Alexander & Law Ltd v Coveside (21BPR) Ltd (TCC - 12.12.2013)
The existence of the winding up petition brought against the contractor did not constitute a reason not to enter summary judgment to enforce the adjudicator's decision
12 December, 2013
ALEXANDER & LAW LTD v COVESIDE (21BPR) LTD
Technology and Construction Court
12th December 2013
The contractor company was in financial difficulties and ceased trading with the result that the employer terminated the contract. The contractor did not apply for an administration order. A winding up petition was presented against the contractor by a sub-contractor which did not arise out of or in connection with the work at the property in question. The petition was supported by eight further companies, which included the employer as well as sub-contractors and suppliers. The contractor brought an adjudication in which it claimed that the employer’s termination of the contract was wrongful. Whilst the adjudicator held that the termination of the contract was wrongful, he made it clear in his decision that he was far from comfortable with that conclusion. In consequence of his conclusion as to the termination, the adjudicator concluded that sums relating to unpaid retention monies and an unpaid certificate. The winding up proceedings remained unresolved by the time of the enforcement hearing due to the hearing in respect of the petition being adjourned.
The employer submitted that the contractor was insolvent within the meaning of section 123 of the Insolvency Act 1986 (and that judgment should therefore not be entered) because there was an unsatisfied judgment in favour of a sub-contractor and the evidence demonstrated that it was unable to pay its debts as they fell due.
Coulson J refused to order summary judgment against the employer to enforce the adjudicator’s decision. The judge rejected the employer’s suggestion that the “near miss” theory should be taken into account in deciding whether to enter judgment on the ground that the adjudicator indicated in his decision that he was far from comfortable with his conclusion that the employer had wrongly terminated the contract.

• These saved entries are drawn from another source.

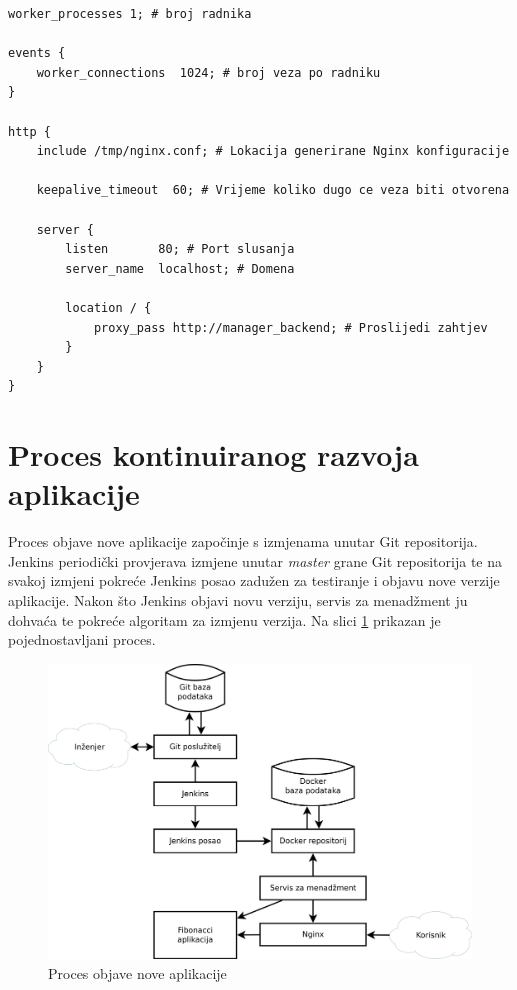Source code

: \begin{lstlisting}[float=h]
worker_processes 1; # broj radnika

events {
    worker_connections  1024; # broj veza po radniku
}

http {
    include /tmp/nginx.conf; # Lokacija generirane Nginx konfiguracije

    keepalive_timeout  60; # Vrijeme koliko dugo ce veza biti otvorena

    server {
        listen       80; # Port slusanja
        server_name  localhost; # Domena

        location / {
            proxy_pass http://manager_backend; # Proslijedi zahtjev
        }
    }
}
\end{lstlisting}

\section{Proces kontinuiranog razvoja aplikacije}
Proces objave nove aplikacije započinje s izmjenama unutar Git repositorija. Jenkins periodički
provjerava izmjene unutar \textit{master} grane Git repositorija te na svakoj izmjeni pokreće
Jenkins posao zadužen za testiranje i objavu nove verzije aplikacije. Nakon što Jenkins objavi novu
verziju, servis za menadžment ju dohvaća te pokreće algoritam za izmjenu verzija. Na slici
\ref{fig:03workflow} prikazan je pojednostavljani proces.

\begin{figure}[h]
    \centering
    \includegraphics[width=\textwidth]{img/03/workflow.png}
    \caption{Proces objave nove aplikacije}%
    \label{fig:03workflow}
\end{figure}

The fundamental difficulty with the employer’s submission that the insolvency would relate back to the presentation of the petition was that it required the court to reach a decision in advance of the hearing of the winding up petition as to whether it would be successful. Whilst the contractor’s financial position should be taken into account when considering whether to grant a stay of execution of the judgment, the court should not reach any conclusion on the likely success of the petition (and therefore whether the contractor was indeed insolvent) in advance of the adjourned hearing of the petition.